**Saved data entries**
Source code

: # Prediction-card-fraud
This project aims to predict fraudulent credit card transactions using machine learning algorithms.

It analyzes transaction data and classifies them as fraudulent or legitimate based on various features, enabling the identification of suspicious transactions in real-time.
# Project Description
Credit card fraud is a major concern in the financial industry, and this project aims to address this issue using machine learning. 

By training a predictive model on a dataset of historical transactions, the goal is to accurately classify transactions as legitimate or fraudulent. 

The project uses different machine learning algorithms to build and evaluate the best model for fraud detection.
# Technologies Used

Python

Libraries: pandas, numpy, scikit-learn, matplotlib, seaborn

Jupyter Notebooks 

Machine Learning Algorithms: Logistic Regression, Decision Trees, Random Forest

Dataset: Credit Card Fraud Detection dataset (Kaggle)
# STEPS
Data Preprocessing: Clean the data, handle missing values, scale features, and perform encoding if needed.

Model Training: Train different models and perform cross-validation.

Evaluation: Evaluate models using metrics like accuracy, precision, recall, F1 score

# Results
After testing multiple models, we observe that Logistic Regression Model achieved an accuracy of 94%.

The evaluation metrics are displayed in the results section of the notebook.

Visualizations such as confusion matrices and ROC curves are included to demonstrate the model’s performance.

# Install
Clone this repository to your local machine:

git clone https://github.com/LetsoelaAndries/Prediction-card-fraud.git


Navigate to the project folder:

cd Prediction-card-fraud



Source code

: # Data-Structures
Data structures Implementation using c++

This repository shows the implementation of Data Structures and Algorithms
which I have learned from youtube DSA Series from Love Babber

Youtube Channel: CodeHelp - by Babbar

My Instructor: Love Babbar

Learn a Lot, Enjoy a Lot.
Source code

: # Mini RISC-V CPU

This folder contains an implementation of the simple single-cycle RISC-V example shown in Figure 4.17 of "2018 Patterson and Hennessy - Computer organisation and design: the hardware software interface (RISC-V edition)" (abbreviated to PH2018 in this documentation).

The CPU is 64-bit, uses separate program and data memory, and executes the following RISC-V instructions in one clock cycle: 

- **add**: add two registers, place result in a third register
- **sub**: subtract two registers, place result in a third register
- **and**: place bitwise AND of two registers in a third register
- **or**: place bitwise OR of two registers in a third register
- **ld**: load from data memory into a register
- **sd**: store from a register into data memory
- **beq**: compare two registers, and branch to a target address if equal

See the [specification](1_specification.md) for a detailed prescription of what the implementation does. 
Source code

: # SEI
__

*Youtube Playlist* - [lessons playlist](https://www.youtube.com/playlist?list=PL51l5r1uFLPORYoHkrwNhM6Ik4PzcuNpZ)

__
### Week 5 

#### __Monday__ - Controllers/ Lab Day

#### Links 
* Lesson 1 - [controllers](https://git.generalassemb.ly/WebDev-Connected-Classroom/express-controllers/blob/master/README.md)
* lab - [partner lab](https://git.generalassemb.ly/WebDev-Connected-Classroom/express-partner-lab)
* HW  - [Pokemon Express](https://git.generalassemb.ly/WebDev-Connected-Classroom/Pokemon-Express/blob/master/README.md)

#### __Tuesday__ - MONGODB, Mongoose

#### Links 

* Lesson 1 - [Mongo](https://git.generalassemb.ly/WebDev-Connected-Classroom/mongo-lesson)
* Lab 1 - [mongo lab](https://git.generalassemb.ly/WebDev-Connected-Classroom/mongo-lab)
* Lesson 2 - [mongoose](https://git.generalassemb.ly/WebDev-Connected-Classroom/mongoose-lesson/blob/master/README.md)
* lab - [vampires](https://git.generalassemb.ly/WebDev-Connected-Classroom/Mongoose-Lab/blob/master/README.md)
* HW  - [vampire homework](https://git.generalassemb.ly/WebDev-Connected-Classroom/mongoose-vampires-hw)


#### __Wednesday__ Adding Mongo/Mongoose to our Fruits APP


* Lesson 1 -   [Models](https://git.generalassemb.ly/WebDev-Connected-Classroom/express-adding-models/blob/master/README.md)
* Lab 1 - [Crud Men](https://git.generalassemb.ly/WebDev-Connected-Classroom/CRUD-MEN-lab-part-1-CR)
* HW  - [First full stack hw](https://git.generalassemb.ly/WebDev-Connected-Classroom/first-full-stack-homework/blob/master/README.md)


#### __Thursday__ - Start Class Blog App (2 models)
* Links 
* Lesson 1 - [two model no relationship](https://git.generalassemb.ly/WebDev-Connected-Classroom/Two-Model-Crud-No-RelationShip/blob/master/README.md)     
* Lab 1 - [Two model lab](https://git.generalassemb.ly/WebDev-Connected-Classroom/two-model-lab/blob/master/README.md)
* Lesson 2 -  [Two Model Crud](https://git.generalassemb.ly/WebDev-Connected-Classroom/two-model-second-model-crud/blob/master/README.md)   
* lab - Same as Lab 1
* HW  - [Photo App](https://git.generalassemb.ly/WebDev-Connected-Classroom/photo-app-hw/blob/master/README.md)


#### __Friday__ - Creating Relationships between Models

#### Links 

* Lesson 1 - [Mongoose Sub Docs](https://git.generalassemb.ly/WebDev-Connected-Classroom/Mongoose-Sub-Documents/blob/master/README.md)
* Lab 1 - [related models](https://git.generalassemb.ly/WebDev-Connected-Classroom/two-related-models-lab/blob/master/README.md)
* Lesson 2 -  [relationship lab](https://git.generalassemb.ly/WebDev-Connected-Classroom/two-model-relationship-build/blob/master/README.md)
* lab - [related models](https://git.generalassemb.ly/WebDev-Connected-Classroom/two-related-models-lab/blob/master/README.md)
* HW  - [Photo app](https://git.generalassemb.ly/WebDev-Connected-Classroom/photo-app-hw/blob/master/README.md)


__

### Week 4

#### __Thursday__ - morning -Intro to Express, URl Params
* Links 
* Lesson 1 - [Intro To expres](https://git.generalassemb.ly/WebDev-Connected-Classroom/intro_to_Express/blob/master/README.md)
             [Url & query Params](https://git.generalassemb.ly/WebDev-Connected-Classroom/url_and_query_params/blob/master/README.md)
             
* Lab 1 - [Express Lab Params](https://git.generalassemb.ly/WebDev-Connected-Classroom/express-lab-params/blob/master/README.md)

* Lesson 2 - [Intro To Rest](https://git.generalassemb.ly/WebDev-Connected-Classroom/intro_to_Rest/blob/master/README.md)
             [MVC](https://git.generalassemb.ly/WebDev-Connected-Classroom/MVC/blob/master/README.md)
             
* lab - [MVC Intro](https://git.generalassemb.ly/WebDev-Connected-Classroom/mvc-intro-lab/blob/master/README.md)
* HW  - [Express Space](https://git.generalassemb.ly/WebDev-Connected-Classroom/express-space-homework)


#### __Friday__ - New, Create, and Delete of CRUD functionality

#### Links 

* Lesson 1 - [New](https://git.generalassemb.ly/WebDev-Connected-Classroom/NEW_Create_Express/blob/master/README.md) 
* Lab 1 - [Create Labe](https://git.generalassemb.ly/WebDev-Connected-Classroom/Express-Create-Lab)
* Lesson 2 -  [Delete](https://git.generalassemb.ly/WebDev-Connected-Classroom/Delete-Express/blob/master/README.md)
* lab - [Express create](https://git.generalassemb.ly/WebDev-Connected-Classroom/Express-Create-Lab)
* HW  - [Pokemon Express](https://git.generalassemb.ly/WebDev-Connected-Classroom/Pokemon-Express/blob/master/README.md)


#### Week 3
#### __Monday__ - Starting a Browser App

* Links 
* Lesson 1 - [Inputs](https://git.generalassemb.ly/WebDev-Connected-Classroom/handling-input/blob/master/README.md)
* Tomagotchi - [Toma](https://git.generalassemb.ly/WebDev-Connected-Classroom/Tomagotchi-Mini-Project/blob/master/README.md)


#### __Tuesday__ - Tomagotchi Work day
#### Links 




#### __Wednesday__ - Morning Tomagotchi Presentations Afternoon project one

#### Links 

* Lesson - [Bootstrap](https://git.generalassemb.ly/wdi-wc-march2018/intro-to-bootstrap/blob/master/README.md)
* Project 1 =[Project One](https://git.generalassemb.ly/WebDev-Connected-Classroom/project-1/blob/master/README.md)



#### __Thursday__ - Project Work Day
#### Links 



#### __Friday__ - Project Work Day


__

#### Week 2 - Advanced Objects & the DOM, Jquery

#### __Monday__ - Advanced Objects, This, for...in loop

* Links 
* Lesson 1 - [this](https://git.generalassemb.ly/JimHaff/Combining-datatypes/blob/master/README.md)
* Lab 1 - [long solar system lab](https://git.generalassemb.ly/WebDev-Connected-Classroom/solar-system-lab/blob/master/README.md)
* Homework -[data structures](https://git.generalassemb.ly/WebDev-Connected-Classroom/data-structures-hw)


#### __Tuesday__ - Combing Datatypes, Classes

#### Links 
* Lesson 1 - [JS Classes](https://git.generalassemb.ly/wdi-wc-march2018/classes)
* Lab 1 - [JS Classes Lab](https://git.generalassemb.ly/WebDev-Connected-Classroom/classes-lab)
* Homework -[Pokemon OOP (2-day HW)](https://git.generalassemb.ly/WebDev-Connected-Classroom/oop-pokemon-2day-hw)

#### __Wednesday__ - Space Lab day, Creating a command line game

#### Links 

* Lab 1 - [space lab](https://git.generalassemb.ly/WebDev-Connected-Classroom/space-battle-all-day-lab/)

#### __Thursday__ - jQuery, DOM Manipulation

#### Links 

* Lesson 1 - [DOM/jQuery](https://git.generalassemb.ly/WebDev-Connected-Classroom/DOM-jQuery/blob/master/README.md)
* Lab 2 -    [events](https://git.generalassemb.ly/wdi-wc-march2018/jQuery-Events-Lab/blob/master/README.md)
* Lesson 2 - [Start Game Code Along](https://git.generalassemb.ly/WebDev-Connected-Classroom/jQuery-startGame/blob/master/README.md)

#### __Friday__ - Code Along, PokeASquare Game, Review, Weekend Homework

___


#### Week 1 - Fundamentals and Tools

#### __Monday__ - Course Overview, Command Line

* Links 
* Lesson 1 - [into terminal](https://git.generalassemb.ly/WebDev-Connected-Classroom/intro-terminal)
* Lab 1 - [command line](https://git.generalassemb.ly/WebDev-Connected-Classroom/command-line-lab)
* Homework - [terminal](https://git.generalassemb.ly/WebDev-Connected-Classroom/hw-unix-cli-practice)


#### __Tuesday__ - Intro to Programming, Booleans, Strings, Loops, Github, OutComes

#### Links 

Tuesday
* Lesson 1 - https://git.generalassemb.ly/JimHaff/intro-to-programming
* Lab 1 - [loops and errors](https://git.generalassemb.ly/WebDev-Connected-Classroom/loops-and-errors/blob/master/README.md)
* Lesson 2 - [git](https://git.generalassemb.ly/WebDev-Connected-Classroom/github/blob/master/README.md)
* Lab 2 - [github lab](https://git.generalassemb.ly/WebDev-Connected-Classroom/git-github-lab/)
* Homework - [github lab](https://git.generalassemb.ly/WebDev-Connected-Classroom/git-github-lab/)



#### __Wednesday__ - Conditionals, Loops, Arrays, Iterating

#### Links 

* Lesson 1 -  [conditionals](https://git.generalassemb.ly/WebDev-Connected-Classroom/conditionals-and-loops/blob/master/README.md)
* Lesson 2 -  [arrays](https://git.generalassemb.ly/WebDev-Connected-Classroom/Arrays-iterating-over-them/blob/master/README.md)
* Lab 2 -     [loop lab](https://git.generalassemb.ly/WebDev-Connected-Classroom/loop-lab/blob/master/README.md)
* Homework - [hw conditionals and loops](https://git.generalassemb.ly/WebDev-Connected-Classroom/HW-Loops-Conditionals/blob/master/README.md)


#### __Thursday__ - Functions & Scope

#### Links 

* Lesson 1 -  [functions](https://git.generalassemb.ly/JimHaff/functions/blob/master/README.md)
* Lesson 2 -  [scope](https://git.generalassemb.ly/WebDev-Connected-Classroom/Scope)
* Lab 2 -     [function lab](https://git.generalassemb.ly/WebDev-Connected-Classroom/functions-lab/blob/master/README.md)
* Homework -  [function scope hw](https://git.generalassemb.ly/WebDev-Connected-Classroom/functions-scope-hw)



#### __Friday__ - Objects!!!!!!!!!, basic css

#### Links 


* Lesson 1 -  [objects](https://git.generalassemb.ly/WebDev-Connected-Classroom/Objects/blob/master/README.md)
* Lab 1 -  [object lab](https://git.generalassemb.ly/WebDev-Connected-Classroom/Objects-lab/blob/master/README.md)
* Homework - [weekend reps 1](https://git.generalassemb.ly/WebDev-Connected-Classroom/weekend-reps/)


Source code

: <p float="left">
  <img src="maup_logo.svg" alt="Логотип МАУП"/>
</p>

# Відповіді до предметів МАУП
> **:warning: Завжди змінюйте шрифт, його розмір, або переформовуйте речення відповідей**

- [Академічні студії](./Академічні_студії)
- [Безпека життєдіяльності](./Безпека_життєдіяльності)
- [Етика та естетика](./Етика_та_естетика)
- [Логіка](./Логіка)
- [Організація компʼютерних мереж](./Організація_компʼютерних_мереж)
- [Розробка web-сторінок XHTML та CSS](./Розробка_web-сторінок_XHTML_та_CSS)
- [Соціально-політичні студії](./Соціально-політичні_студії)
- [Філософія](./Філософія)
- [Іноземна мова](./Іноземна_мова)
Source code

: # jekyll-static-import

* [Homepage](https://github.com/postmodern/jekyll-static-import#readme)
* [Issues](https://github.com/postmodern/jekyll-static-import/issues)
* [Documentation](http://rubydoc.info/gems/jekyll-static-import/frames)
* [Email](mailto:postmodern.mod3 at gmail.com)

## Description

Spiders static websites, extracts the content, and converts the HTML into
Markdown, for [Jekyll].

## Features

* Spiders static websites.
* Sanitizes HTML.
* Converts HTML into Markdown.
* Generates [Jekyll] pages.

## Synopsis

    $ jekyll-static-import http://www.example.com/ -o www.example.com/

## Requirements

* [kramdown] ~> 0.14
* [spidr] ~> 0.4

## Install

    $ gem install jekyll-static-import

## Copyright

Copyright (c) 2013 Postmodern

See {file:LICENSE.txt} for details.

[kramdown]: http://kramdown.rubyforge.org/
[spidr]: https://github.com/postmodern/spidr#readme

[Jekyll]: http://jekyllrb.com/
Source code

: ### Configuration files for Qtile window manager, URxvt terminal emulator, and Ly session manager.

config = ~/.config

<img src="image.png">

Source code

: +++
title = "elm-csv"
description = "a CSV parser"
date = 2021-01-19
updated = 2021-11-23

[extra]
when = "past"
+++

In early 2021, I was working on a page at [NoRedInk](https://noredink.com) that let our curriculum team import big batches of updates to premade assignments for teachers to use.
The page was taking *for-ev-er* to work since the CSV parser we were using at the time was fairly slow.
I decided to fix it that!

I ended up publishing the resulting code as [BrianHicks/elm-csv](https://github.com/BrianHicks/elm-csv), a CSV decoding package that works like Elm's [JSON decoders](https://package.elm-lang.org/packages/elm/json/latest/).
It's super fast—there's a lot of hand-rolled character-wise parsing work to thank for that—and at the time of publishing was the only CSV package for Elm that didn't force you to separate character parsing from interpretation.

**EXERCISE OBJECTIVE**
Among the entries above, copy exactly only the lines starting with the one containing "## Synopsis" and going through the one containing "I ended up publishing", both ends included.

**WRITTEN SOLUTION**
## Synopsis

    $ jekyll-static-import http://www.example.com/ -o www.example.com/

## Requirements

* [kramdown] ~> 0.14
* [spidr] ~> 0.4

## Install

    $ gem install jekyll-static-import

## Copyright

Copyright (c) 2013 Postmodern

See {file:LICENSE.txt} for details.

[kramdown]: http://kramdown.rubyforge.org/
[spidr]: https://github.com/postmodern/spidr#readme

[Jekyll]: http://jekyllrb.com/
Source code

: ### Configuration files for Qtile window manager, URxvt terminal emulator, and Ly session manager.

config = ~/.config

<img src="image.png">

Source code

: +++
title = "elm-csv"
description = "a CSV parser"
date = 2021-01-19
updated = 2021-11-23

[extra]
when = "past"
+++

In early 2021, I was working on a page at [NoRedInk](https://noredink.com) that let our curriculum team import big batches of updates to premade assignments for teachers to use.
The page was taking *for-ev-er* to work since the CSV parser we were using at the time was fairly slow.
I decided to fix it that!

I ended up publishing the resulting code as [BrianHicks/elm-csv](https://github.com/BrianHicks/elm-csv), a CSV decoding package that works like Elm's [JSON decoders](https://package.elm-lang.org/packages/elm/json/latest/).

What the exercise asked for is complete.